The gavel holder actually has a lot of the same powers as the Speaker of the House, so it makes a lot of sense that Ryan would take the position. As of right now, the person who holds the gavel has the power to reject objections and points of order from individual delegates in order to streamline the convention, much like in the House. It should be a role with which Ryan is fairly comfortable, considering his few months' experience in the position already. However, it looks like the traditional way of moderating the convention might change before Ryan even takes the gavel.
When it looked like the convention was going to be bitterly contested, Oregon RNC committeeman Solomon Yue decided to push for a shift towards Robert's Rules of Order, instead of House rules. The change in the rule would allow delegates to raise objections on their own so that the convention could operate more democratically, without establishment interference. The Republican Party's Standing Committee on Rules convened last month to suggest changes to the Republican National Convention's Standing Committee on Rules, which is the first step to deciding if that change will be put in place, but the rulebook won't be finalized until shortly before the convention starts. The rule seems less likely to change now that the convention won't be contested, but if it does, the convention could be wild with anti-Trumpers potentially trying to shake up the balloting.

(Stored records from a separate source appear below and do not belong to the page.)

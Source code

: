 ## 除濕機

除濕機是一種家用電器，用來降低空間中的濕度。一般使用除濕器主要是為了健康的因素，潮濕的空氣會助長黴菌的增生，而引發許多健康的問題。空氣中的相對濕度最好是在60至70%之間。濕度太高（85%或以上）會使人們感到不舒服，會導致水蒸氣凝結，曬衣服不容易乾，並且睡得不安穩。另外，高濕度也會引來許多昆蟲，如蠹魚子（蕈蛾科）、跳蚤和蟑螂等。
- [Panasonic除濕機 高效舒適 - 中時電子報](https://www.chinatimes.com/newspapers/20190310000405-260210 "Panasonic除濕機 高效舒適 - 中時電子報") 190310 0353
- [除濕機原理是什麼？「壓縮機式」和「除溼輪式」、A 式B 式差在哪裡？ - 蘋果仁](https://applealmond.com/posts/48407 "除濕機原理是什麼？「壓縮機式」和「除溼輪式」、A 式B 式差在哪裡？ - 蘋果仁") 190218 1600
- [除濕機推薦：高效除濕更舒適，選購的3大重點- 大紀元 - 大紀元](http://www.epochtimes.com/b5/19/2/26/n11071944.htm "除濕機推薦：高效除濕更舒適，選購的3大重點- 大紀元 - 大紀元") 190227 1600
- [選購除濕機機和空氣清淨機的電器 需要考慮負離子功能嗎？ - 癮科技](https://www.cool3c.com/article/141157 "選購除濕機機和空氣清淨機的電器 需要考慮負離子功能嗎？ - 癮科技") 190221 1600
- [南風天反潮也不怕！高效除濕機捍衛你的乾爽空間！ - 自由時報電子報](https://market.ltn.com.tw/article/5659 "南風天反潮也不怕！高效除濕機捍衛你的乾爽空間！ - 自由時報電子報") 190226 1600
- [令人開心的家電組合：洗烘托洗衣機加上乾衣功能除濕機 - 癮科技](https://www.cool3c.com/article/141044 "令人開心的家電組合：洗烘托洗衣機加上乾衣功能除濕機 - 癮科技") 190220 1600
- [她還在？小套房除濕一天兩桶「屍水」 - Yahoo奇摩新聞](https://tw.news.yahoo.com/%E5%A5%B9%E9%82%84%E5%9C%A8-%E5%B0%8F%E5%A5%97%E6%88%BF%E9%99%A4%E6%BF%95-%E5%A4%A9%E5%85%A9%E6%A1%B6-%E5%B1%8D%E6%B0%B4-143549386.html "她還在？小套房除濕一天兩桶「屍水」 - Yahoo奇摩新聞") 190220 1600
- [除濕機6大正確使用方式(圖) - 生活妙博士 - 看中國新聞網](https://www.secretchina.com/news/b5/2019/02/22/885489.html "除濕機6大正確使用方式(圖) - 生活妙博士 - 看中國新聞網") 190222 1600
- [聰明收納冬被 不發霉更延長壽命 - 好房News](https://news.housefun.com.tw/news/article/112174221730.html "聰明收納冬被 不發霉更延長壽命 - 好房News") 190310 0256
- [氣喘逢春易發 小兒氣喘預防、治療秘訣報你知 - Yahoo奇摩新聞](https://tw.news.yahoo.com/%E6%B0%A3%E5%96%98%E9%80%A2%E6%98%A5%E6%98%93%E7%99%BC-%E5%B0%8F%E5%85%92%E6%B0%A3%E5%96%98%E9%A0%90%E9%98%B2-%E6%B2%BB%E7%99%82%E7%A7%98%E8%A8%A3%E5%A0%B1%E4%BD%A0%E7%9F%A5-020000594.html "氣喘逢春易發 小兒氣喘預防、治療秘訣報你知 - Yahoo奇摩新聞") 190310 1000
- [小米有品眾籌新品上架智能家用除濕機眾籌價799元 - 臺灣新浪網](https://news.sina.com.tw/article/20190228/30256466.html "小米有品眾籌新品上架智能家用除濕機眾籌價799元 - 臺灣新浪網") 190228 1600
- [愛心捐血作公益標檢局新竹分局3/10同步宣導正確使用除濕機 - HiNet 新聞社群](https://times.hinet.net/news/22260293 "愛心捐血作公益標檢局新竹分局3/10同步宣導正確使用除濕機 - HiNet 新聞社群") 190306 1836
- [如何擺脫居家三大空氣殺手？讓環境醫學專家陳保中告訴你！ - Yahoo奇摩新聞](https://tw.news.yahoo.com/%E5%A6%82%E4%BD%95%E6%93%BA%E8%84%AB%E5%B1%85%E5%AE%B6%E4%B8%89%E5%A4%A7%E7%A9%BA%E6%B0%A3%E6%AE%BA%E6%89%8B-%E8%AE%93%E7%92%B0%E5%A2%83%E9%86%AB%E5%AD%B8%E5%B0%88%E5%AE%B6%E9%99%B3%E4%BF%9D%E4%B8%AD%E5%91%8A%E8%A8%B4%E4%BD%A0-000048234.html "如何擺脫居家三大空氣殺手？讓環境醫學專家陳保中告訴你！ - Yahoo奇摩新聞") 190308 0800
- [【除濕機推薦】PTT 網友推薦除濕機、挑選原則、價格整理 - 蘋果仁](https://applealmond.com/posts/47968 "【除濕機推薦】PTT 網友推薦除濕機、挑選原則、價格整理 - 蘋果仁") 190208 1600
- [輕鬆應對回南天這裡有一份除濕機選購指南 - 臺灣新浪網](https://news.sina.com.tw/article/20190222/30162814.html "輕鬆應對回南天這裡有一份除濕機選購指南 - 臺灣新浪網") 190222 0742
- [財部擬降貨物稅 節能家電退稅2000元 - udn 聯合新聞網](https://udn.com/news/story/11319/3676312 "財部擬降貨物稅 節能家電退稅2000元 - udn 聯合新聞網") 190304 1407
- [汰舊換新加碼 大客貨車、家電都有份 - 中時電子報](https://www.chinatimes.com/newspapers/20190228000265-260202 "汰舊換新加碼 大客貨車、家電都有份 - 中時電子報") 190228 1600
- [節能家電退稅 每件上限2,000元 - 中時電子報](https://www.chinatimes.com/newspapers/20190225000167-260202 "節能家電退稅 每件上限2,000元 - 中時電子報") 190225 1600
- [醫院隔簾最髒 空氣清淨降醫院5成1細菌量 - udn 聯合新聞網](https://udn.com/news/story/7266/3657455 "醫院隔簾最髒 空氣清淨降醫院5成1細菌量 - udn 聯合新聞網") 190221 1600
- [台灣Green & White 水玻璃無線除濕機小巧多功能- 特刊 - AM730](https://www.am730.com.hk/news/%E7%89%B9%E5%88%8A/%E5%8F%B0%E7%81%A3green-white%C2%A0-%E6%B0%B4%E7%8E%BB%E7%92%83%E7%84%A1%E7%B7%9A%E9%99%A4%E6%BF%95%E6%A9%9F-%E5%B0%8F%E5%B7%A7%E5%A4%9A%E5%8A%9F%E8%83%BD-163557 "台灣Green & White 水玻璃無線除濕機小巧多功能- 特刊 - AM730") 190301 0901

The esteemed position of gavel holder is a big deal for Ryan's own career too. It's widely rumored that Ryan will make a run at the presidency in 2020 and although he's already got the name recognition, a successful run presiding over the convention definitely promotes the visual of Ryan being named the nominee in four years. If the convention goes AWOL under his leadership it could be problematic, but now that the threat of a contested convention is ostensibly past, Ryan should have no problem ushering in the new nominee, as divisive as he may be.
The RNC convention should be a exciting event, even if it won't be quite as nail-biting as a contested convention would have been. Most importantly, it may set the stage for the 2020 nominee and a chance to see that the party could unite behind a leader like Ryan.